Personagem punk Ranxerox, criado em 1978 por Tamburini e Liberatore, chega completo em edição de luxo

História em quadrinhos "amoral" e cheia de sangue foi umas das criações mais influentes do gênero


IVAN FINOTTI
DE SÃO PAULO

Já em 1978 Ranxerox causava polêmica. Batia em bebês, fazia sexo com uma menina de 12 anos e se drogava cheirando cascolar. As críticas vieram de todos os lados, considerando o personagem amoral, violento, alienado, alienante. Mais ou menos o mesmo que se falava dos Sex Pistols.
Mas em vez de alfinetes na camiseta (como Johnny Rotten) e cortes no próprio peito (como Sid Vicious), Ranxerox tinha uma tampa de panela na cabeça que lhe escondia os circuitos cerebrais e distribuía porradas a torto e a direito. Era um robô ultraviolento, montado a partir de uma máquina fotocopiadora destruída por "estudelinquentes" e apaixonado por uma ninfeta mal-humorada que o fazia de escravo, seja sexual, seja para mandá-lo conseguir heroína.
Defensores do robô evocam uma profunda crítica aos valores sociais de uma sociedade doente, blablablá. O fato é que Ranxerox foi uma das criações mais influentes, mais amadas e mais odiadas no último período realmente revolucionário das HQs, a década de 80.

TONS PASTEIS
Trinta anos depois, finalmente publicado completo no Brasil, Ranxerox choca menos. Mas só um pouquinho menos, o leitor vai perceber. A ultraviolência, mesmo depois de levada às telas em movimento liderado por Tarantino, ainda dói no papel.
Muito do choque se deve a Tanino Liberatore, que criou uma arte ultrarrealista, cheia de sombras e tons pasteis, inédita para a época.
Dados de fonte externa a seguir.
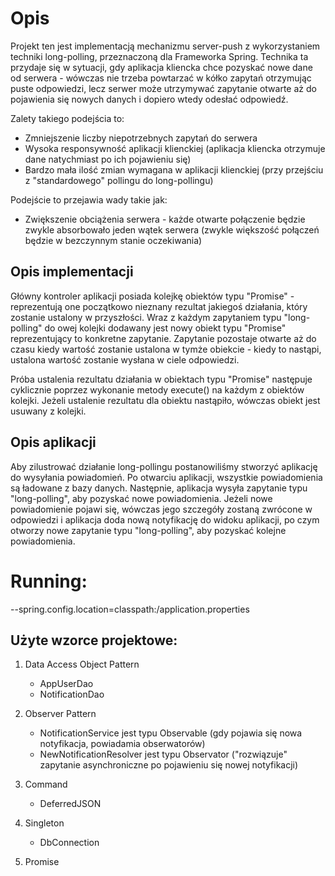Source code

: # Opis

Projekt ten jest implementacją mechanizmu server-push z wykorzystaniem techniki long-polling, przeznaczoną dla Frameworka Spring. Technika ta przydaje się w sytuacji, gdy aplikacja kliencka chce pozyskać nowe dane od serwera - wówczas nie trzeba powtarzać w kółko zapytań otrzymując puste odpowiedzi, lecz serwer może utrzymywać zapytanie otwarte aż do pojawienia się nowych danych i dopiero wtedy odesłać odpowiedź. 

Zalety takiego podejścia to:
- Zmniejszenie liczby niepotrzebnych zapytań do serwera
- Wysoka responsywność aplikacji klienckiej (aplikacja kliencka otrzymuje dane natychmiast po ich pojawieniu się)
- Bardzo mała ilość zmian wymagana w aplikacji klienckiej (przy przejściu z "standardowego" pollingu do long-pollingu)

Podejście to przejawia wady takie jak:
- Zwiększenie obciążenia serwera - każde otwarte połączenie będzie zwykle absorbowało jeden wątek serwera (zwykle większość połączeń będzie w bezczynnym stanie oczekiwania)

## Opis implementacji

Główny kontroler aplikacji posiada kolejkę obiektów typu "Promise" - reprezentują one początkowo nieznany rezultat jakiegoś działania, który zostanie ustalony w przyszłości. Wraz z każdym zapytaniem typu "long-polling" do owej kolejki dodawany jest nowy obiekt typu "Promise" reprezentujący to konkretne zapytanie. Zapytanie pozostaje otwarte aż do czasu kiedy wartość zostanie ustalona w tymże obiekcie - kiedy to nastąpi, ustalona wartość zostanie wysłana w ciele odpowiedzi.

Próba ustalenia rezultatu działania w obiektach typu "Promise" następuje cyklicznie poprzez wykonanie metody execute() na każdym z obiektów kolejki. Jeżeli ustalenie rezultatu dla obiektu nastąpiło, wówczas obiekt jest usuwany z kolejki.

## Opis aplikacji

Aby zilustrować działanie long-pollingu postanowiliśmy stworzyć aplikację do wysyłania powiadomień. Po otwarciu aplikacji, wszystkie powiadomienia są ładowane z bazy danych. Następnie, aplikacja wysyła zapytanie typu "long-polling", aby pozyskać nowe powiadomienia. Jeżeli nowe powiadomienie pojawi się, wówczas jego szczegóły zostaną zwrócone w odpowiedzi i aplikacja doda nową notyfikację do widoku aplikacji, po czym otworzy nowe zapytanie typu "long-polling", aby pozyskać kolejne powiadomienia.

# Running:

--spring.config.location=classpath:/application.properties 

## Użyte wzorce projektowe:

1. Data Access Object Pattern
    - AppUserDao
    - NotificationDao
    
2. Observer Pattern
    - NotificationService jest typu Observable (gdy pojawia się nowa notyfikacja, powiadamia obserwatorów)
    - NewNotificationResolver jest typu Observator ("rozwiązuje" zapytanie asynchroniczne po pojawieniu się nowej notyfikacji)
    
3. Command
    - DeferredJSON
    
4. Singleton
    - DbConnection

5. Promise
Mas o cérebro positrônico vem mesmo de Stefano Tamburini, o criador do personagem.
Figura do movimento estudantil italiano dos anos 70, foi o líder da geração de quadrinistas que criou revistas fundamentais e cultuadas, como a "Cannibale" (na qual Ranxerox estreou, em preto e branco, em 1978) e a "Frigidaire" (na qual o personagem ganhou cor, em 1980).
O fato de Tamburini ter morrido de overdose em 1986 não é detalhe. Em primeiro lugar, contribuiu para elevá-lo ao panteão dos incompreendidos que povoam o céu pop. Em segundo, deixou Ranxerox interminado. Foi só em 1997 que Liberatore se uniu ao roteirista francês Alain Chabat para dar um fim à trajetória infame do anárquico personagem. Essa história está no álbum publicado agora no Brasil, em capa dura, assim como as aventuras iniciais em preto e branco. Parte desse pesadelo foi publicado aqui pela "Animal", a partir de 1988.
E agora, um parágrafo para uma das mais carismáticas personagens da série, que aparece em poucos, mas inesquecíveis, quadrinhos: a minifilha da puta Carmencita. Com três anos e meio e problemas fonéticos semelhantes aos do Cebolinha, ela já encanta em sua primeira aparição, quando exclama: "Cai fola, calalho!". É a pura arte italiana.


RANXEROX

AUTORES Stefano Tamburini, Tanino Liberatore e Alain Chabat
EDITORA Conrad
QUANTO R$ 49,90 (192 págs.)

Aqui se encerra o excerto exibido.